ASSIGNED TASK: Return every line of the listing below, unchanged, from its first line to the line holding "disable logging. |", that line included.

RECORDS PROVIDED:
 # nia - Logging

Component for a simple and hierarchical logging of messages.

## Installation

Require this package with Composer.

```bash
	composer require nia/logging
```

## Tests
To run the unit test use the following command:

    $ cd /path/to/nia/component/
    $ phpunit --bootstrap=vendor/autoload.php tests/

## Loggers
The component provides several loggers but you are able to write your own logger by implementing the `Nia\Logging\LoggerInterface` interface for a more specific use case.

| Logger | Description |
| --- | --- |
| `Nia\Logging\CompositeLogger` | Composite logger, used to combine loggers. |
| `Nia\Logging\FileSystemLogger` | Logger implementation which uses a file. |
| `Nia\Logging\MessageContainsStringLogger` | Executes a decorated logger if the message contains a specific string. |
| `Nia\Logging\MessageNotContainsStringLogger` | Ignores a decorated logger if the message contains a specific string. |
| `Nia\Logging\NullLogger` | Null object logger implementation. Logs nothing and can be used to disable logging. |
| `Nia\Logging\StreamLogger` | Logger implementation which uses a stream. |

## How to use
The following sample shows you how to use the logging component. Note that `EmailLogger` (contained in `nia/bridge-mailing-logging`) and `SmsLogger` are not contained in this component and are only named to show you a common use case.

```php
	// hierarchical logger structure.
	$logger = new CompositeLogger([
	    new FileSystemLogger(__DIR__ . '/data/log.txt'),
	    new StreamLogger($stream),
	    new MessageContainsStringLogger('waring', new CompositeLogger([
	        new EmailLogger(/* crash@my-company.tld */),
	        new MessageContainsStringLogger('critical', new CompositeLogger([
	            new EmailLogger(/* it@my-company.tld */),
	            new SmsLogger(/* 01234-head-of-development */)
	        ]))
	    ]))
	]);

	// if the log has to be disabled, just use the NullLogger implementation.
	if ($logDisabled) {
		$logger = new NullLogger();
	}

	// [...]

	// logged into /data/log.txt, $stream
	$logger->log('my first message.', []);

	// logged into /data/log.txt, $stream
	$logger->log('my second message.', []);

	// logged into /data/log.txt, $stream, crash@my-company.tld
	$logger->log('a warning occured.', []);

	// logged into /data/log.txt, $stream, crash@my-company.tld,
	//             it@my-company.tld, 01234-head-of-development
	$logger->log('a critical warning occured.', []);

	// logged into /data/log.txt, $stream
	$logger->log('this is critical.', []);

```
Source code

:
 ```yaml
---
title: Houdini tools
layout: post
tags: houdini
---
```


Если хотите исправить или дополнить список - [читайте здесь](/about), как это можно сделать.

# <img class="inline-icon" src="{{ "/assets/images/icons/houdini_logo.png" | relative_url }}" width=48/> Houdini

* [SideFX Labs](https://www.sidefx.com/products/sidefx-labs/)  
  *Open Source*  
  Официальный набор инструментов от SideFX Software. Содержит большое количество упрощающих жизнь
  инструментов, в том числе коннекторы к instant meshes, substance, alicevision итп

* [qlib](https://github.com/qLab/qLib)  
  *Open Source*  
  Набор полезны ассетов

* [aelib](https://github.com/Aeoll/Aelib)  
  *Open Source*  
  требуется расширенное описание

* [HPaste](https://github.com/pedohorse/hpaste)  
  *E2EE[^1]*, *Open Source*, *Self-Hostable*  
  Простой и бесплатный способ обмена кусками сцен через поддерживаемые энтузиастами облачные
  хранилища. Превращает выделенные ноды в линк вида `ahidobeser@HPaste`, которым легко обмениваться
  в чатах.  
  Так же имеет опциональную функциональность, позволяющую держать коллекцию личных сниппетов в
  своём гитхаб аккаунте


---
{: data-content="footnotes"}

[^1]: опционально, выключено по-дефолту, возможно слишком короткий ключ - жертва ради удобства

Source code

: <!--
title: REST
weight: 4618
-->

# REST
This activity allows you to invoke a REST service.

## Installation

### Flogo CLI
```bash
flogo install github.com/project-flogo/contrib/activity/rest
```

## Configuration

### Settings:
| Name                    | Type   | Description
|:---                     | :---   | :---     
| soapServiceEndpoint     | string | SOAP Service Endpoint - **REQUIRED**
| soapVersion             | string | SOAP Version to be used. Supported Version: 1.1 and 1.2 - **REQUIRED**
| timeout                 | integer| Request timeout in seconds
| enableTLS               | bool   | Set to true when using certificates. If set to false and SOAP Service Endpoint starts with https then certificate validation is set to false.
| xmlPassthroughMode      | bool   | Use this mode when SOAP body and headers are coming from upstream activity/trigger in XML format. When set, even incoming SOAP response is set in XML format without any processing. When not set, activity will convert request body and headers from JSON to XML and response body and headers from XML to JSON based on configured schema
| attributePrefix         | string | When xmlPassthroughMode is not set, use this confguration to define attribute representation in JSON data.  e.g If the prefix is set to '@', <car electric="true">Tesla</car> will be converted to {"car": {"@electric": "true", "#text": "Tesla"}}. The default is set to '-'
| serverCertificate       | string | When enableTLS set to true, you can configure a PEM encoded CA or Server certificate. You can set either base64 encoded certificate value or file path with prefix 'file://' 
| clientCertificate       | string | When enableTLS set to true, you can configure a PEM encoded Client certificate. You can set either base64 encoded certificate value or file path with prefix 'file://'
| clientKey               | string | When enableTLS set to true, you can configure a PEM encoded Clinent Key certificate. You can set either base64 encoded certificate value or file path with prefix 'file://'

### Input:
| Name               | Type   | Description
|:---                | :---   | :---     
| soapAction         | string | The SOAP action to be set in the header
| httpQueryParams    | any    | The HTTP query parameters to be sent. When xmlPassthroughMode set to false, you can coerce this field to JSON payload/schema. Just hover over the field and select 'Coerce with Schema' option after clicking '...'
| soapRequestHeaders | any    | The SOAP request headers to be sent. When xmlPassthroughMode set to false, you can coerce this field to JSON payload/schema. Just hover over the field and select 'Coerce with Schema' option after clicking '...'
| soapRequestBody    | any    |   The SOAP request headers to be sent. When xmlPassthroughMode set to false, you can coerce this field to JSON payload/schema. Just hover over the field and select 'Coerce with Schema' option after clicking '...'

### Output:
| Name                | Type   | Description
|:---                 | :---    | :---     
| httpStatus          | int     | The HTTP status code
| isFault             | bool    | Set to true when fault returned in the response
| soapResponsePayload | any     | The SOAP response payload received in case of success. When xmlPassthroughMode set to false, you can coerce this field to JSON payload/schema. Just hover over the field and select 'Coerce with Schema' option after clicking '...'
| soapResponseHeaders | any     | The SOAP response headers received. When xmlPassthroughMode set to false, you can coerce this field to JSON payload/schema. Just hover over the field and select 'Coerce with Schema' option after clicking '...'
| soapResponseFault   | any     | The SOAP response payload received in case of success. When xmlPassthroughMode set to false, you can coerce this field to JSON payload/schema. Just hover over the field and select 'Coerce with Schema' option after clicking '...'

EXERCISE OUTPUT:
 # nia - Logging

Component for a simple and hierarchical logging of messages.

## Installation

Require this package with Composer.

```bash
	composer require nia/logging
```

## Tests
To run the unit test use the following command:

    $ cd /path/to/nia/component/
    $ phpunit --bootstrap=vendor/autoload.php tests/

## Loggers
The component provides several loggers but you are able to write your own logger by implementing the `Nia\Logging\LoggerInterface` interface for a more specific use case.

| Logger | Description |
| --- | --- |
| `Nia\Logging\CompositeLogger` | Composite logger, used to combine loggers. |
| `Nia\Logging\FileSystemLogger` | Logger implementation which uses a file. |
| `Nia\Logging\MessageContainsStringLogger` | Executes a decorated logger if the message contains a specific string. |
| `Nia\Logging\MessageNotContainsStringLogger` | Ignores a decorated logger if the message contains a specific string. |
| `Nia\Logging\NullLogger` | Null object logger implementation. Logs nothing and can be used to disable logging. |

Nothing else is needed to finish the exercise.